Captain Power and the Soldier of the Future - The Comic

Noel

Here's where I make a confession I know a few people will find shocking: I'm not a fan of Neal Adams. He seems like an okay dude, certainly makes for a lively interview, but I just don't get into his comics all that much. I don't hate them, there's just a certain hamminess and clunkiness to them which keeps me from being all that interested in what's going on from page to page. He's a magnificent illustrator, certainly, and his individual panels are gorgeous, but his layouts lack any flow or momentum, and the constant over-wrought emotions strung throughout leaves those emotions, which he's working so hard to convey, feeling forced and insincere. And then there's his writing. He's a freakin' mess as a writer, with choppy dialogue, poor motivations, and scattershot plotting.

So no, not a fan of the dude, which is why I was a bit hesitant to check out these comics. All of the above? Still applies here, though I will go through the books a bit more beyond those feelings for those interested.

This incarnation of the series debuted in August of 1988, five months after the series had ended in March of that year, and appears, instead of being a straight tie-in title, to be an attempt at launching the property fresh in the new format. As with those who edited together the Captain Power: The Beginning compilation film, it was decided to focus on the storyline "A Summoning of Thunder" (Part 1, Part 2), restaging it from a mid-season revealer to a new pilot.
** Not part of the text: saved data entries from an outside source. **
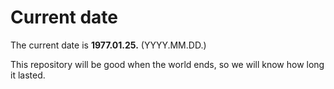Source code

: # Current date

The current date is **1977.01.25.** (YYYY.MM.DD.)

This repository will be good when the world ends, so we will know how long it lasted.
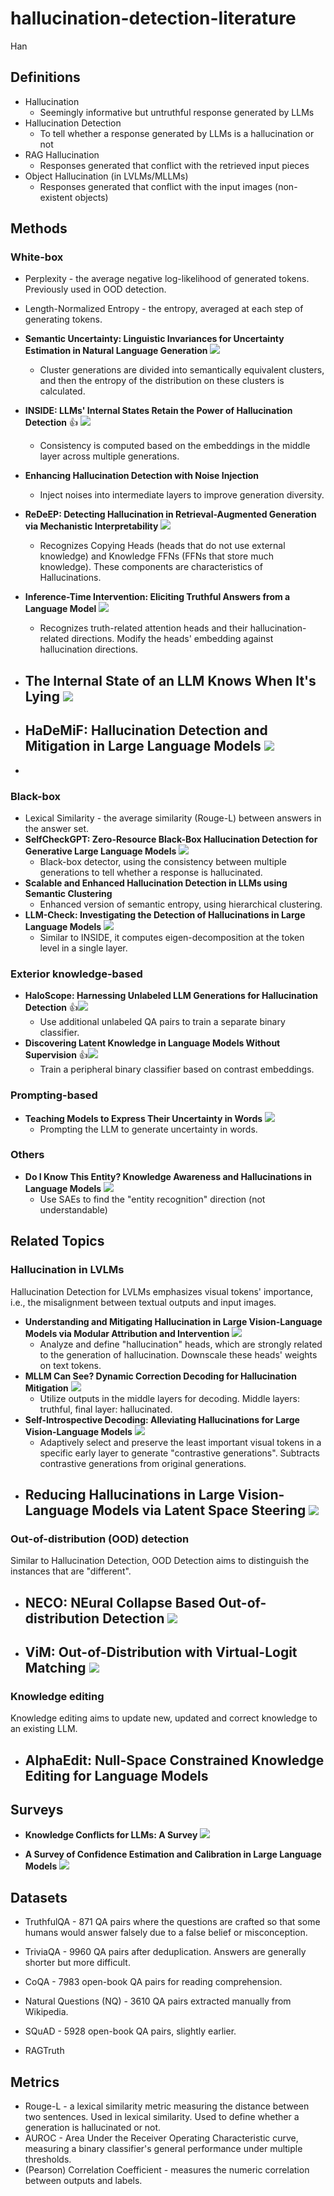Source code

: # hallucination-detection-literature
Han

## Definitions

- Hallucination
  - Seemingly informative but untruthful response generated by LLMs
- Hallucination Detection
  - To tell whether a response generated by LLMs is a hallucination or not
- RAG Hallucination
  - Responses generated that conflict with the retrieved input pieces
- Object Hallucination (in LVLMs/MLLMs)
  - Responses generated that conflict with the input images (non-existent objects)

## Methods

### White-box

- Perplexity - the average negative log-likelihood of generated tokens. Previously used in OOD detection.
- Length-Normalized Entropy - the entropy, averaged at each step of generating tokens.
- **Semantic Uncertainty: Linguistic Invariances for Uncertainty Estimation in Natural Language Generation** ![](https://img.shields.io/badge/ICLR2023-blue)
  - Cluster generations are divided into semantically equivalent clusters, and then the entropy of the distribution on these clusters is calculated.
- **INSIDE: LLMs' Internal States Retain the Power of Hallucination Detection** 👍 ![](https://img.shields.io/badge/ICLR2024-blue)
  - Consistency is computed based on the embeddings in the middle layer across multiple generations.
- **Enhancing Hallucination Detection with Noise Injection**
  - Inject noises into intermediate layers to improve generation diversity.
- **ReDeEP: Detecting Hallucination in Retrieval-Augmented Generation via Mechanistic Interpretability** ![](https://img.shields.io/badge/ICLR2025_Spotlight-blue)
  - Recognizes Copying Heads (heads that do not use external knowledge) and Knowledge FFNs (FFNs that store much knowledge). These components are characteristics of Hallucinations.
- **Inference-Time Intervention: Eliciting Truthful Answers from a Language Model** ![](https://img.shields.io/badge/NeurIPS2023_Spotlight-blue)
  - Recognizes truth-related attention heads and their hallucination-related directions. Modify the heads' embedding against hallucination directions.
- **The Internal State of an LLM Knows When It's Lying** ![](https://img.shields.io/badge/EMNLP2023_findings-blue)
  - 
- **HaDeMiF: Hallucination Detection and Mitigation in Large Language Models** ![](https://img.shields.io/badge/ICLR2025-blue)
  - 

- 

### Black-box

- Lexical Similarity - the average similarity (Rouge-L) between answers in the answer set.
- **SelfCheckGPT: Zero-Resource Black-Box Hallucination Detection for Generative Large Language Models** ![](https://img.shields.io/badge/EMNLP2023-blue)
  - Black-box detector, using the consistency between multiple generations to tell whether a response is hallucinated.
- **Scalable and Enhanced Hallucination Detection in LLMs using Semantic Clustering**
  - Enhanced version of semantic entropy, using hierarchical clustering.
- **LLM-Check: Investigating the Detection of Hallucinations in Large Language Models** ![](https://img.shields.io/badge/NeurIPS2024-blue)
  - Similar to INSIDE, it computes eigen-decomposition at the token level in a single layer.

### Exterior knowledge-based

- **HaloScope: Harnessing Unlabeled LLM Generations for Hallucination Detection** 👍![](https://img.shields.io/badge/NeurIPS2024_Spotlight-blue)
  - Use additional unlabeled QA pairs to train a separate binary classifier.
- **Discovering Latent Knowledge in Language Models Without Supervision** 👍![](https://img.shields.io/badge/ICLR2023_Spotlight-blue)
  - Train a peripheral binary classifier based on contrast embeddings.

### Prompting-based

- **Teaching Models to Express Their Uncertainty in Words** ![](https://img.shields.io/badge/TMLR2022-blue)
  - Prompting the LLM to generate uncertainty in words.

### Others

- **Do I Know This Entity? Knowledge Awareness and Hallucinations in Language Models** ![](https://img.shields.io/badge/ICLR2025-blue)
  - Use SAEs to find the "entity recognition" direction (not understandable)

## Related Topics

### Hallucination in LVLMs

Hallucination Detection for LVLMs emphasizes visual tokens' importance, i.e., the misalignment between textual outputs and input images.

- **Understanding and Mitigating Hallucination in Large Vision-Language Models via Modular Attribution and Intervention** ![](https://img.shields.io/badge/ICLR2025-blue)
  - Analyze and define "hallucination" heads, which are strongly related to the generation of hallucination. Downscale these heads' weights on text tokens.
- **MLLM Can See? Dynamic Correction Decoding for Hallucination Mitigation** ![](https://img.shields.io/badge/ICLR2025-blue)
  - Utilize outputs in the middle layers for decoding. Middle layers: truthful, final layer: hallucinated.
- **Self-Introspective Decoding: Alleviating Hallucinations for Large Vision-Language Models** ![](https://img.shields.io/badge/ICLR2025-blue)
  - Adaptively select and preserve the least important visual tokens in a specific early layer to generate "contrastive generations". Subtracts contrastive generations from original generations.
- **Reducing Hallucinations in Large Vision-Language Models via Latent Space Steering** ![](https://img.shields.io/badge/ICLR2025_Spotlight-blue)
  - 

### Out-of-distribution (OOD) detection

Similar to Hallucination Detection, OOD Detection aims to distinguish the instances that are "different".

- **NECO: NEural Collapse Based Out-of-distribution Detection** ![](https://img.shields.io/badge/ICLR2024-blue)
  - 
- **ViM: Out-of-Distribution with Virtual-Logit Matching** ![](https://img.shields.io/badge/CVPR2022-blue)
  - 

### Knowledge editing

Knowledge editing aims to update new, updated and correct knowledge to an existing LLM.

- **AlphaEdit: Null-Space Constrained Knowledge Editing for Language Models**
  - 

## Surveys

- **Knowledge Conflicts for LLMs: A Survey** ![](https://img.shields.io/badge/EMNLP2024-blue)

- **A Survey of Confidence Estimation and Calibration in Large Language Models** ![](https://img.shields.io/badge/NAACL2024-blue)

## Datasets

- TruthfulQA - 871 QA pairs where the questions are crafted so that some humans would answer falsely due to a false belief or misconception.
- TriviaQA - 9960 QA pairs after deduplication. Answers are generally shorter but more difficult.
- CoQA - 7983 open-book QA pairs for reading comprehension.
- Natural Questions (NQ) - 3610 QA pairs extracted manually from Wikipedia.
- SQuAD - 5928 open-book QA pairs, slightly earlier.



- RAGTruth

## Metrics

- Rouge-L - a lexical similarity metric measuring the distance between two sentences. Used in lexical similarity. Used to define whether a generation is hallucinated or not.
- AUROC - Area Under the Receiver Operating Characteristic curve, measuring a binary classifier's general performance under multiple thresholds.
- (Pearson) Correlation Coefficient - measures the numeric correlation between outputs and labels.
Sadly, instead of bringing in Joe Straczynski or Larry DiTillio or any other writer from the show, Neal decided to pen it himself, sharing writing credit with Peter Stone, his frequent partner at Continuity, the comic company Neal founded and ran from 1984 to 1994. I can't find any other writing credits for Stone outside of Continuity, though he has recently put out a novel.


Issue one opens, as the show often did, in the middle of an action scene. Karl Malenkon is on the loose from one of Dread's laboratories, and has a "key to salvation" he's looking to put in the hands of Power. Unfortunately, he's got Soaron and a squad of Troopers on his tail. For some reason, Neal's discarded the Nazi-esque suit of the human Overunit commanders, instead giving them red suits of armor which don't look all that different from what our heroes are wearing. Power and his team arrives, with Jon getting a nice hero moment as he transforms mid-leap into the action in a two-page spread, and every member of the team getting their moment: Tank is quippy and decks the Overunit's face to a bloody pulp (ewwww), Hawk takes on Soaron in the air, Pilot kicks ass despite Power's command to hold back, Scout is... there. And overseeing it all is Lord Dread from Tony's affectionately labelled La-Z-Boy.
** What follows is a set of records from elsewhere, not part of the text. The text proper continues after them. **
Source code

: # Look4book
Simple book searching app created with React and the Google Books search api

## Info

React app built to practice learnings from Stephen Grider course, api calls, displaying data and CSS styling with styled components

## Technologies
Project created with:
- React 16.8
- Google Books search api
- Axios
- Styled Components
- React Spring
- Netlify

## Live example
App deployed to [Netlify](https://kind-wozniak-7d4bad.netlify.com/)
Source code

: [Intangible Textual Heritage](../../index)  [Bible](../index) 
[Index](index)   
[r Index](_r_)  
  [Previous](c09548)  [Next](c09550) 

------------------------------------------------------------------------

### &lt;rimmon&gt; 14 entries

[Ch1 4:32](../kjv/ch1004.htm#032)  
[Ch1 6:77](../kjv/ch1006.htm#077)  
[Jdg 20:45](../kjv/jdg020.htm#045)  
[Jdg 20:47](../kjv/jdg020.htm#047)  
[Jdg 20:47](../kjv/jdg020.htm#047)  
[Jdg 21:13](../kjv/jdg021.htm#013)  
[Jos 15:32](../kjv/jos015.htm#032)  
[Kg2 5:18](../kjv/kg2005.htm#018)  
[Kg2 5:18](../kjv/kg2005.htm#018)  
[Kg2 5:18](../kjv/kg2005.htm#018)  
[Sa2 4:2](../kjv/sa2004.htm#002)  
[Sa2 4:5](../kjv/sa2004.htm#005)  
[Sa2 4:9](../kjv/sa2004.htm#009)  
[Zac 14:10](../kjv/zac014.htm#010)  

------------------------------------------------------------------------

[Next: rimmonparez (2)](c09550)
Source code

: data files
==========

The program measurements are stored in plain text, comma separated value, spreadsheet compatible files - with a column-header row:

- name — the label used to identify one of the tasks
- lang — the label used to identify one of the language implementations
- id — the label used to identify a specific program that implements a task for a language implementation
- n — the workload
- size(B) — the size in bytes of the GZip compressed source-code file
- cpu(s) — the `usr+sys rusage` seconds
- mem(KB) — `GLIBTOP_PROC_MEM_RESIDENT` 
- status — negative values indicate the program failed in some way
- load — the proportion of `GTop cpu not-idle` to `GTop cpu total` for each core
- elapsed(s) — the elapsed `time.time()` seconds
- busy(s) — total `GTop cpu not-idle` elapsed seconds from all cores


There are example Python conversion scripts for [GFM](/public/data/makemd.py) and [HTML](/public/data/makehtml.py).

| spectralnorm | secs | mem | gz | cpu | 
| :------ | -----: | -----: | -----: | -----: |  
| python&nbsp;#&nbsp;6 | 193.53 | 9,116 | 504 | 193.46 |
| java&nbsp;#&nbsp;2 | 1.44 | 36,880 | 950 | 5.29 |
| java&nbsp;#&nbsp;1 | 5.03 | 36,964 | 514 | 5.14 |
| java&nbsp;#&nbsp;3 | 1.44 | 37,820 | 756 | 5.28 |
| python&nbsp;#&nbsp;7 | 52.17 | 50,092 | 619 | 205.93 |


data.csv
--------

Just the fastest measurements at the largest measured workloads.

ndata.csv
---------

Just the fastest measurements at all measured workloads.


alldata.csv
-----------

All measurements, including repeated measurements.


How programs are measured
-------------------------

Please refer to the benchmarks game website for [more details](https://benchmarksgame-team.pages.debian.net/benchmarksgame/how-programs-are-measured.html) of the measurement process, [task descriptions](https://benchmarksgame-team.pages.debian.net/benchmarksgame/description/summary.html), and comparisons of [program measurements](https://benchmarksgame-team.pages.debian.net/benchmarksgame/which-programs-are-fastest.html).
In terms of likenesses, we don't see Scout or Tank outside their helmets, Pilot looks like Pilot, and Power and Dread keep wavering between panels that dead-on capture their actors, and ones where they look like generic Adams figures, teeth-barred and lips curled as they dramatically shout at everything. The big change is Hawk, who's suddenly a gaunt figure with Dr. Strange eye-brows and streaks of white veering up and back in his jet black hair, to a pair of subtly curled peaks at either side. Think Hugh Jackman's Wolverine hair in the first X-Men movie, with a dash of Adam's original Ra's al Ghul design.


After fending off the Trooper's use of an antiquated mortar device, our heroes return to base, having won, but also having lost Malenkon in the chaos. As they ponder how best to track him down, Power notes the date and takes off to meet with his father. When Pilot questions this, Hawk sits her down to tell her a story. Which is promptly interrupted by Neal's plotting as we cut to Volcania and see Dread also note the date, as he sends Soaron with a strike squad to intercept. Sidebar to say, Soaron looks really freakin' awesome drawn by Neal. Anyways, Dread and Overmind are still at odds as Dread yells at the Overunit, while Overmind tells him to chill with the emotions and just calmly feed the Overunit into the Digitizer.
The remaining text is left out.